DATASET RECORDS Block Start

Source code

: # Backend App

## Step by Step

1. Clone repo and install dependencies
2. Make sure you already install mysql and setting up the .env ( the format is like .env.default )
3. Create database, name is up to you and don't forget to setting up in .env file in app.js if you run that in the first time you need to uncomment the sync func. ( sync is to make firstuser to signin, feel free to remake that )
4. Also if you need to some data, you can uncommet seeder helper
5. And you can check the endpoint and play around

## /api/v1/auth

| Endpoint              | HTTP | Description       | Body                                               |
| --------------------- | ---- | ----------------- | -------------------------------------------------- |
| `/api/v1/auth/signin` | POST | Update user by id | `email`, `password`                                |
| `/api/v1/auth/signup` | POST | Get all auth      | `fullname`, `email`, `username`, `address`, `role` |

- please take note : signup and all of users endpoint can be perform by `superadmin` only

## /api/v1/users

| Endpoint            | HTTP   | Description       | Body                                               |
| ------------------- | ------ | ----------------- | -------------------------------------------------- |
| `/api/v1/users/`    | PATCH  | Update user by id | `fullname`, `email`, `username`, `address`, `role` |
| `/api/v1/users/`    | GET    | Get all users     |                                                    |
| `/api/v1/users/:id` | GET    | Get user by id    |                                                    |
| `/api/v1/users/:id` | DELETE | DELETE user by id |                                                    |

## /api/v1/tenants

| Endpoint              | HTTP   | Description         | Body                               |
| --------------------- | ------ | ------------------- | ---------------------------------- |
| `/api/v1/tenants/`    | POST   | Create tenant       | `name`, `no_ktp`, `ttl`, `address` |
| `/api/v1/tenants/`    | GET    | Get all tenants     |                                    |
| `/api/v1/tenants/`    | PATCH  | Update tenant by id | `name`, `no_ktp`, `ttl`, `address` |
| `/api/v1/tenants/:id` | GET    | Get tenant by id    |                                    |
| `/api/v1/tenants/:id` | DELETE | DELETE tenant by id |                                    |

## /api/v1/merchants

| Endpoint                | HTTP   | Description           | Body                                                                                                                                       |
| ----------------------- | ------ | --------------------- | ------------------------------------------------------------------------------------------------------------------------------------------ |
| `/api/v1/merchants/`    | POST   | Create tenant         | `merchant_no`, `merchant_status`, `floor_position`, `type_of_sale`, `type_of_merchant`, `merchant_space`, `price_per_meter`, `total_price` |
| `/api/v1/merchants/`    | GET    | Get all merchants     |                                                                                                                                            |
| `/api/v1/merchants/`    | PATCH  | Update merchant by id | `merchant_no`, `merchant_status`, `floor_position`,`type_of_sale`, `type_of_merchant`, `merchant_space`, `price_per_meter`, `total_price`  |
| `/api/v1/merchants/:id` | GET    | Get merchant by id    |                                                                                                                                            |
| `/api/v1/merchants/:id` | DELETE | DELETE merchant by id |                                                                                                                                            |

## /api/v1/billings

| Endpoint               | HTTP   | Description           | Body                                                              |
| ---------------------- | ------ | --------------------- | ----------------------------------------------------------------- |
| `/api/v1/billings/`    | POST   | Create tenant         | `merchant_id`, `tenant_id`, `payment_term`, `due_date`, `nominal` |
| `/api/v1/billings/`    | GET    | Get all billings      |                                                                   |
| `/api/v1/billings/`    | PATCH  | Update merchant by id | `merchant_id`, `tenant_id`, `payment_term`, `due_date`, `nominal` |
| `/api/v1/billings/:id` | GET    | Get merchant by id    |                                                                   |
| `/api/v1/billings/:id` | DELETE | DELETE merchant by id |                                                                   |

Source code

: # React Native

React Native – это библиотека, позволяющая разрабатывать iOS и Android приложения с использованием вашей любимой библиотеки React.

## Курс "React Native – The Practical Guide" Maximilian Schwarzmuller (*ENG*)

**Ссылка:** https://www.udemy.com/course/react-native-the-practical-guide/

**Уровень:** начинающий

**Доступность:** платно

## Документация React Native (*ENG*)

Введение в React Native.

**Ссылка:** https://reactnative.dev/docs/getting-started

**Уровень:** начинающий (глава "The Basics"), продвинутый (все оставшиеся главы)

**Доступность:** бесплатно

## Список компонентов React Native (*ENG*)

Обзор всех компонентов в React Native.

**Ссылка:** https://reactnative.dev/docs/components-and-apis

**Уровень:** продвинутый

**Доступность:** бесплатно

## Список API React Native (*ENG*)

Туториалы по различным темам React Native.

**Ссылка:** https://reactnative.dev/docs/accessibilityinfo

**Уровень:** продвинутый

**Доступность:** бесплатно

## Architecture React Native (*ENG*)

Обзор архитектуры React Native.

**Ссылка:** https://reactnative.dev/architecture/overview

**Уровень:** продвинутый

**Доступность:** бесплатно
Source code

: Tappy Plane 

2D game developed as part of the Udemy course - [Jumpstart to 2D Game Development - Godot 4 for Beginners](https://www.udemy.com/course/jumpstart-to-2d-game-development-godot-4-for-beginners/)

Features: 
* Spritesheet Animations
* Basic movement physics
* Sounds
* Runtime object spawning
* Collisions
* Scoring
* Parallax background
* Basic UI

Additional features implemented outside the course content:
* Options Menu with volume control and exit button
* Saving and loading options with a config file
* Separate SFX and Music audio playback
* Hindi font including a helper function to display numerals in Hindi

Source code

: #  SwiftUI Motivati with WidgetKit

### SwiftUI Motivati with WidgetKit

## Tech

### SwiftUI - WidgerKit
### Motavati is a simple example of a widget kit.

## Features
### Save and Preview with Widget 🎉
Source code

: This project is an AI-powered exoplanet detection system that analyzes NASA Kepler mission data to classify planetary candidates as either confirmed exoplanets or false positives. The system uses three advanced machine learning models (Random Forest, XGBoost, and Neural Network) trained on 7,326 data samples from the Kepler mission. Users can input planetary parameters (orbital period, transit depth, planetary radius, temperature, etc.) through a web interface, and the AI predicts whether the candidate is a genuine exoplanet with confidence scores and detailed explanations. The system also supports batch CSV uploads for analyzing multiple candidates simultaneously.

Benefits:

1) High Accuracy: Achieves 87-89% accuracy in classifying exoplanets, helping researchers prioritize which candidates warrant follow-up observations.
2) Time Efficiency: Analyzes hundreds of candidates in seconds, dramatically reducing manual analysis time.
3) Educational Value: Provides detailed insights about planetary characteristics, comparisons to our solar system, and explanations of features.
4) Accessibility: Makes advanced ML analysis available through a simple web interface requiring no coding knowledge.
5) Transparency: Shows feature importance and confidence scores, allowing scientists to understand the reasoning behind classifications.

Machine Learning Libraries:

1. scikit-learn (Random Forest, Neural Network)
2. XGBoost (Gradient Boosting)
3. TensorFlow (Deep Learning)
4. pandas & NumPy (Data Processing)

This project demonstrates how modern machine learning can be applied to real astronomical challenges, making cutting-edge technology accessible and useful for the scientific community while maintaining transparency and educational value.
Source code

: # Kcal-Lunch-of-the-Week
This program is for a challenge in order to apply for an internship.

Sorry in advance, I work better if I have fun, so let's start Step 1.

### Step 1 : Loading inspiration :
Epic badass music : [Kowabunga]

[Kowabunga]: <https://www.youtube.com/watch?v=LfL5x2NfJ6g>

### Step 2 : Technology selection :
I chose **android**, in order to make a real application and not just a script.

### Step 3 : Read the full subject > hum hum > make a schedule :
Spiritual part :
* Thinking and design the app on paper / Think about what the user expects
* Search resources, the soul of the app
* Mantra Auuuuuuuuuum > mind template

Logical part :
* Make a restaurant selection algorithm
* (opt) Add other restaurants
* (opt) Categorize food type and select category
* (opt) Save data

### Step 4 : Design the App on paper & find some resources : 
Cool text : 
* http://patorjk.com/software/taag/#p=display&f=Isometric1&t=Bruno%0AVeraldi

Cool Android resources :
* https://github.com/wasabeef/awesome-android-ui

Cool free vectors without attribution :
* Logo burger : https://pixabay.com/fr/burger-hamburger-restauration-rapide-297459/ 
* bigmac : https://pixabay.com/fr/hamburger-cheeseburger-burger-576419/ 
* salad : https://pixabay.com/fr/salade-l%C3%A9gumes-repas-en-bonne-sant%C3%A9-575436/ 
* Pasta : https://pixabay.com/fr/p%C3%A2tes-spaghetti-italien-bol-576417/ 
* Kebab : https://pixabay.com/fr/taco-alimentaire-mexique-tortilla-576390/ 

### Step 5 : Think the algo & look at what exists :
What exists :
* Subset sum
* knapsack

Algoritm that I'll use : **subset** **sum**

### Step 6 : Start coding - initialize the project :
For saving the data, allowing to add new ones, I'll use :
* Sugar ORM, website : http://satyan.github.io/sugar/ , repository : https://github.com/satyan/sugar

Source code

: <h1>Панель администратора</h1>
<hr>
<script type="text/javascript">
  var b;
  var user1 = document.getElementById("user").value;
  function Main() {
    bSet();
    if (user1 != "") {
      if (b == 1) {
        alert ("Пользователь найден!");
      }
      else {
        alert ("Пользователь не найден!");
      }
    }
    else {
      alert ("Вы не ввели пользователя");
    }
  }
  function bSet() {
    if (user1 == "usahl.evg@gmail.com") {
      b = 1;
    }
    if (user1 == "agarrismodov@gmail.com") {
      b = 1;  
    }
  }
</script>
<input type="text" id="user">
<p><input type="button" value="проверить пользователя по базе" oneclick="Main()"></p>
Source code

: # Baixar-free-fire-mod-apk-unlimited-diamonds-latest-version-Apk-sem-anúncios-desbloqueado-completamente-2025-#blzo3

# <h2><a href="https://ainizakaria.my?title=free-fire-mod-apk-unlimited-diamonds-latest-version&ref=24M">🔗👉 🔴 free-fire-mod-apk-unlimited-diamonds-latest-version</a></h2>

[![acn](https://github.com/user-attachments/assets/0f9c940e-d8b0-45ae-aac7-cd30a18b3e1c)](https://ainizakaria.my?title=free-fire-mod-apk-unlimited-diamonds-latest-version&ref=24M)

DATASET RECORDS Block End

> **ASSIGNED TASK**: Could you tally the lines in these records that contain the word "nominal" and give only the result?

> **SOLUTION FOR THIS EXERCISE**: 2